- Court: Supreme Court of India
- Full case name: Sarla Mudgal and Ors. v. Union of India
- Decided: 11 May 1995
- Citation: AIR 1995 SC 1531

Case opinions
- Decision by: Kuldip Singh

= Sarla Mudgal and Others v. Union of India =

1995 Supreme Court of India case

Sarla Mudgal v. Union Of India is a Supreme Court of India case. Its judgement in 1995 laid down the principles against the practice of solemnizing second marriage by conversion to Islam, with first marriage not being dissolved. The verdict discusses issue of bigamy, the conflict between the personal laws existing on matters of marriage and invokes Section 494 of Indian Penal Code, 1860. It is considered a landmark decision that highlighted the need for a uniform civil code.

==Facts==
In the Sarla Mudgal v. Union of India, there were two main petitioners. The first was Kalyani, a NGO that works with needy and distressed women, which is headed by Sarla Mudgal. The next petitioner was Meena Mathur, married to Jitender Mathur. In 1988, Meena finds that Jitender converted to Islam and solemnized second marriage with Sunita Narula, also known as Fathima. Meena Mathur complained that her husband converted to Islam only for the purposes of getting married again and circumvented the provisions of Section 494 of IPC.

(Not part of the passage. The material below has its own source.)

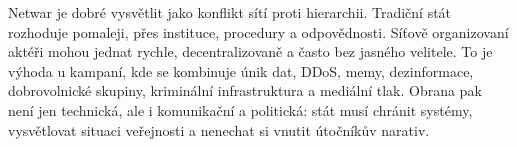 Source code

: Netwar je dobré vysvětlit jako konflikt sítí proti hierarchii. Tradiční stát rozhoduje pomaleji, přes instituce, procedury a odpovědnosti. Síťově organizovaní aktéři mohou jednat rychle, decentralizovaně a často bez jasného velitele. To je výhoda u kampaní, kde se kombinuje únik dat, DDoS, memy, dezinformace, dobrovolnické skupiny, kriminální infrastruktura a mediální tlak. Obrana pak není jen technická, ale i komunikační a politická: stát musí chránit systémy, vysvětlovat situaci veřejnosti a nenechat si vnutit útočníkův narativ.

In Writ Petition 424 of 1992, Geeta Rani, married to Pradeep Kumar alleged physical and mental violence by her husband. She later found out that her husband, Pradeep, eloped and married another woman after converting to Islam, in 1991. Sushmita Ghosh, petitioner in Civil Writ Petition 509 of 1992 married G. C. Ghosh according to Hindu rituals in 1984. The husband told her that she wanted a divorce and the petitioner argued that she was the legally wedded wife. The husband embraced Islam and wanted to marry Vinita Gupta. The petitioner has prayed to not let her husband to enter a marriage with Vinita Gupta.

In the case Section 494 of IPC, article 14, 15 20 were discussed in details. The court discussed in detail these two issues:
1. Whether a Hindu husband married under Hindu law is allowed to embrace Islam and then indulge into a marriage with another women?
2. Whether the husband can be charged under 494 of IPC?

==Judgement==
The Court held that the first marriage would have to be dissolved under the Hindu Marriage Act, 1955. The man's first marriage would therefore, still be valid and under Hindu law, his second marriage, solemnized after his conversion, would be illegal under Section 494 of the Indian Penal Code, 1860.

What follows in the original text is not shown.